*EXERCISE INPUT*:
BEGIN

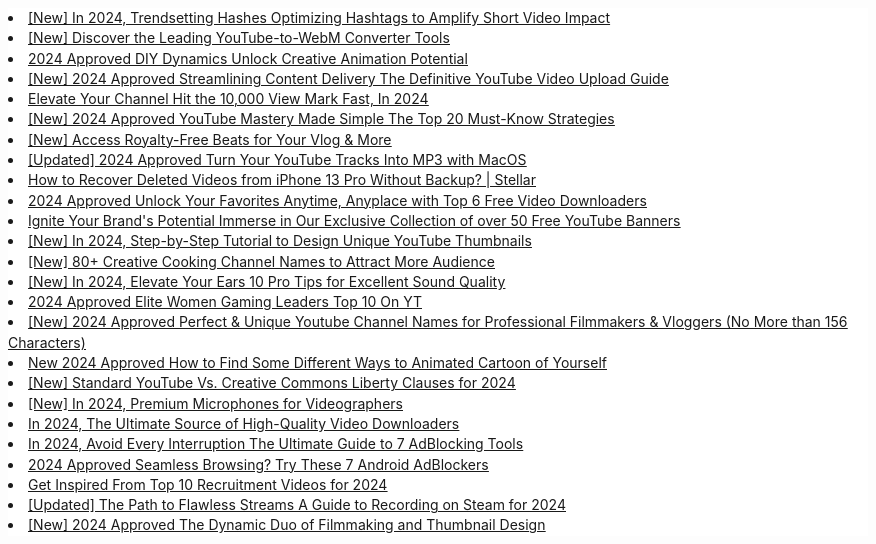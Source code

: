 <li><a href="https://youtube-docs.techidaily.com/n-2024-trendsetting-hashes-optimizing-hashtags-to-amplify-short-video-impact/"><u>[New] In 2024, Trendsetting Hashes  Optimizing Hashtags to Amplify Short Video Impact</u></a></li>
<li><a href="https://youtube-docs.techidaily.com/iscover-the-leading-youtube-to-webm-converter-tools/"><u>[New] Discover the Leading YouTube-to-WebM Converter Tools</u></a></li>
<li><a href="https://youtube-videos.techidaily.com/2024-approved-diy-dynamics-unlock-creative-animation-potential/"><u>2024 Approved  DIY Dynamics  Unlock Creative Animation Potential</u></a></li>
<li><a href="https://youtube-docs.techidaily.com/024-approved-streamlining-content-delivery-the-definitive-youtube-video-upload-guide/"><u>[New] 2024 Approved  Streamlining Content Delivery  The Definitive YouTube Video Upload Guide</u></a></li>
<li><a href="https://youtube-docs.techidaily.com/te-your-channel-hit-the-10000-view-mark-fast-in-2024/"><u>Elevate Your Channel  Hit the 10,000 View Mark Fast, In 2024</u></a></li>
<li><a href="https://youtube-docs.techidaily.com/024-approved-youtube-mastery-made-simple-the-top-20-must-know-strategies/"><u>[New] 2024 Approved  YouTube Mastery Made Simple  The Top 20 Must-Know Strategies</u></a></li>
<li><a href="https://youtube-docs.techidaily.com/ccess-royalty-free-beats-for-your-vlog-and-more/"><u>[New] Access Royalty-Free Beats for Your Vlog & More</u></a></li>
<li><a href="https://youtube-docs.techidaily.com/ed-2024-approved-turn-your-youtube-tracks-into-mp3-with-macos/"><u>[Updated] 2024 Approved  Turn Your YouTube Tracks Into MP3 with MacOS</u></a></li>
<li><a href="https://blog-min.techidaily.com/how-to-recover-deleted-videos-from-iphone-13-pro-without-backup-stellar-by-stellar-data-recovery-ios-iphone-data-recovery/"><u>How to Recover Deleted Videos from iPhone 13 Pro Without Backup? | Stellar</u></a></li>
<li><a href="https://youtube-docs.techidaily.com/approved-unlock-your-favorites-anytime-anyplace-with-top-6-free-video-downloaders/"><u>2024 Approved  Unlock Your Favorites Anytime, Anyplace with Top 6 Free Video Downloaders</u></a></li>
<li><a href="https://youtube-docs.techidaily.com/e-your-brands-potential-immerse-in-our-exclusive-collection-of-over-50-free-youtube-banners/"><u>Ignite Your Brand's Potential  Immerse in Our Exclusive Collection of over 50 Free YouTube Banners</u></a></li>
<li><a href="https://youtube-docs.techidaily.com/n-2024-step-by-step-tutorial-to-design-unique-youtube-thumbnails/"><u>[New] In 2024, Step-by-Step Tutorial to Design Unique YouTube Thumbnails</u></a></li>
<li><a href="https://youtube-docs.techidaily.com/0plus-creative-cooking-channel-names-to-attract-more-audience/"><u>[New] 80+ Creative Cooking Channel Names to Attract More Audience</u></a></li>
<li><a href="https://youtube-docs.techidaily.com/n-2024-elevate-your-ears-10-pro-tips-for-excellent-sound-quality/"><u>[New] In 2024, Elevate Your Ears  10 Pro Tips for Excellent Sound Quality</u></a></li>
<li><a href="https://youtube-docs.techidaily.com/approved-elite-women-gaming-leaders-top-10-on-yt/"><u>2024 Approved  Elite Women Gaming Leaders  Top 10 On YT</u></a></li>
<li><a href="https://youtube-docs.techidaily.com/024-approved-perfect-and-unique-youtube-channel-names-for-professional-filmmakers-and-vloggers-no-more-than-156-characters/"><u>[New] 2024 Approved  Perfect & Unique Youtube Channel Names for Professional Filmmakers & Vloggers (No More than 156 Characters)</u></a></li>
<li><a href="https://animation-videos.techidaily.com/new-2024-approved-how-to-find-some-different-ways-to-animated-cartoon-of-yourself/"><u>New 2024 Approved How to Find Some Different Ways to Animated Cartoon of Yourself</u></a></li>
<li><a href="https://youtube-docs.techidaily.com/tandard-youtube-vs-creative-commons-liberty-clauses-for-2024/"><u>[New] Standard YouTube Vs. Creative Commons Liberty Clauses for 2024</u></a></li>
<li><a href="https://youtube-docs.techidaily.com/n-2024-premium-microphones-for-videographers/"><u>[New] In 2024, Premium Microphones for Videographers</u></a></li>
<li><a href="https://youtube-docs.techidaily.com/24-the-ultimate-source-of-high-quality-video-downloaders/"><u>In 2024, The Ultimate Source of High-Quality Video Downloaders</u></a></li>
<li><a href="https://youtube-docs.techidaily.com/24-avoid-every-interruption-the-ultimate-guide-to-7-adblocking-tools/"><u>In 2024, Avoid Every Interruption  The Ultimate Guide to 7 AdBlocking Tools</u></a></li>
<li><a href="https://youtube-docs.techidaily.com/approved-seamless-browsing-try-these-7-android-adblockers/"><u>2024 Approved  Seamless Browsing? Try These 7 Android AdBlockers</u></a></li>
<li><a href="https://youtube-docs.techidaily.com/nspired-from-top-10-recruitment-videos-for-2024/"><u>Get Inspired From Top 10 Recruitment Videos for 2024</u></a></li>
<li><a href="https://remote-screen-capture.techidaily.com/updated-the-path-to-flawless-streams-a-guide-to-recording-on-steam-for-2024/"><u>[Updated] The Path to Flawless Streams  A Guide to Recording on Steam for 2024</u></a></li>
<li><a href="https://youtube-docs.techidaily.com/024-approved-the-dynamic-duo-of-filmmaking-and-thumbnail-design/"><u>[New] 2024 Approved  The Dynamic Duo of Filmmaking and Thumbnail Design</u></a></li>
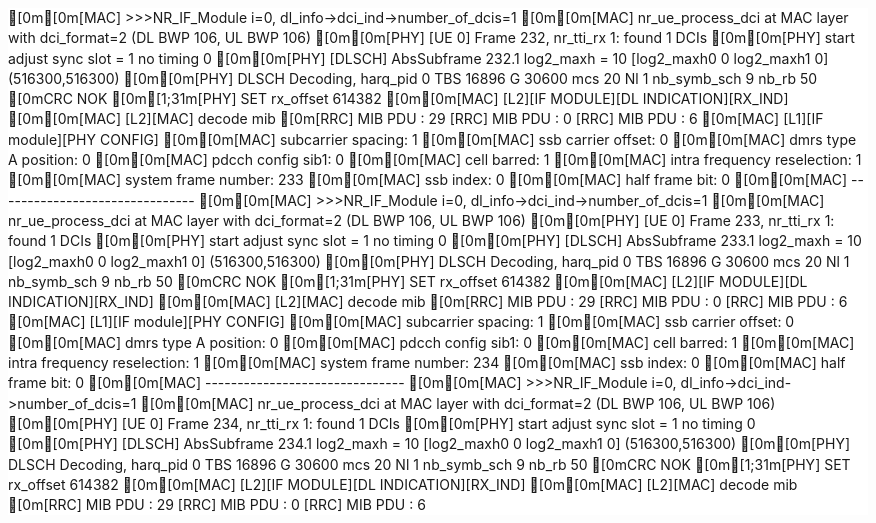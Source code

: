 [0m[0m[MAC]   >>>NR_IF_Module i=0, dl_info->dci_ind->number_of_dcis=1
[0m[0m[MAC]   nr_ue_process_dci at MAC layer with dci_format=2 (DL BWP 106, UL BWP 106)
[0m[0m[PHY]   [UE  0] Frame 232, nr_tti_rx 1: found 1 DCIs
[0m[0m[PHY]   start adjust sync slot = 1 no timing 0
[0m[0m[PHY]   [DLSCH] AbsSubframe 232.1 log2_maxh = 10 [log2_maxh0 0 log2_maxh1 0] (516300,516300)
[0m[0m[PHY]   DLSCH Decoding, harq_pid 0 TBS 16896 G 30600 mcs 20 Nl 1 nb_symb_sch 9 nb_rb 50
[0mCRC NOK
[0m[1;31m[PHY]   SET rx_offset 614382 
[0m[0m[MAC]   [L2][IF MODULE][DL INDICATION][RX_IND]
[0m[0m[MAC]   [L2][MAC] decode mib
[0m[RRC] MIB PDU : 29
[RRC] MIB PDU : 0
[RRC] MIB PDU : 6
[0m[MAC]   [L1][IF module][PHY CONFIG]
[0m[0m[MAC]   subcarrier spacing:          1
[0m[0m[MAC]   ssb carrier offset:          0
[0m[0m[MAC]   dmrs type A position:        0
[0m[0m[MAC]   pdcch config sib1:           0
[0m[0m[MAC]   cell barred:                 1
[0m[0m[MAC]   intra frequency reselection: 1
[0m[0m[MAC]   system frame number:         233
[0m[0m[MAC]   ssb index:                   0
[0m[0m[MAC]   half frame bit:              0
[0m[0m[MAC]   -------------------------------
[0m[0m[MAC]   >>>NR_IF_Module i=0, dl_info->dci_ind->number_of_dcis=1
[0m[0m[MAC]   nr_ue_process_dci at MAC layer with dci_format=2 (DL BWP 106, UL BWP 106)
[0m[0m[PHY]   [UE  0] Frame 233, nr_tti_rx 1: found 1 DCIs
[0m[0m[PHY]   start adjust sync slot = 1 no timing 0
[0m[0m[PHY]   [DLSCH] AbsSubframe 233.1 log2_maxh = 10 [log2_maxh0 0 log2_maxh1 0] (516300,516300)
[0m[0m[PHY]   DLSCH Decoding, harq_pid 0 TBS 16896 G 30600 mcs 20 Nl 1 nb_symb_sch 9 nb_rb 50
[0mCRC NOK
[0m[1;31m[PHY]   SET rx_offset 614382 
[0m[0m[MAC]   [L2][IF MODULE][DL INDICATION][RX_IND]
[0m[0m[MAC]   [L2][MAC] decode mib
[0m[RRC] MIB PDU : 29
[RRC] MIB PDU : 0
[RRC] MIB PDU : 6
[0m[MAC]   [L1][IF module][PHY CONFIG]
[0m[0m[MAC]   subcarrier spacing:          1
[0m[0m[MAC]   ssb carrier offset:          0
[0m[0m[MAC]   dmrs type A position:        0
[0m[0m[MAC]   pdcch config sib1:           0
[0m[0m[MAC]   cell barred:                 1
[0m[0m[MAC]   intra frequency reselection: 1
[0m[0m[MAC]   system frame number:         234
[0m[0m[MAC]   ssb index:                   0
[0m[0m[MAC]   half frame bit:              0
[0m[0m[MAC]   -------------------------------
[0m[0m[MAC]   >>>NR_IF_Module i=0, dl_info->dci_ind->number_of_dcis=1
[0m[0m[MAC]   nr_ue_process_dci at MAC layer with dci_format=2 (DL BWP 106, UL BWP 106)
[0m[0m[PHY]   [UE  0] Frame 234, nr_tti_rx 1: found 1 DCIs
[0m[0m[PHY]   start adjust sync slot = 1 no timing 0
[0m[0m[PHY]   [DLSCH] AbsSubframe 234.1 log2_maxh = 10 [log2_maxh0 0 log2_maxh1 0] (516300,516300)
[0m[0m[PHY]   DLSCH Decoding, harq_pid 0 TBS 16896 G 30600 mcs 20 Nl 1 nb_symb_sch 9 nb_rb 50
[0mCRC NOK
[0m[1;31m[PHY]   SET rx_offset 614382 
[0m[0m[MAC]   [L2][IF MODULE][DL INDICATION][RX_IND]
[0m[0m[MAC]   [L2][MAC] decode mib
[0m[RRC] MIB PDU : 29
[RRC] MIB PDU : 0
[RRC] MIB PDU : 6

END

*REQUIRED ACTION*: Lines from the start of the listing above through the line holding "YouTube-to-WebM Converter Tools</u></a></li>" are to be duplicated exactly, and nothing more; leave out the pictures.

*WRITTEN RESPONSE*:
Source code

: <li><a href="https://youtube-docs.techidaily.com/n-2024-trendsetting-hashes-optimizing-hashtags-to-amplify-short-video-impact/"><u>[New] In 2024, Trendsetting Hashes  Optimizing Hashtags to Amplify Short Video Impact</u></a></li>
<li><a href="https://youtube-docs.techidaily.com/iscover-the-leading-youtube-to-webm-converter-tools/"><u>[New] Discover the Leading YouTube-to-WebM Converter Tools</u></a></li>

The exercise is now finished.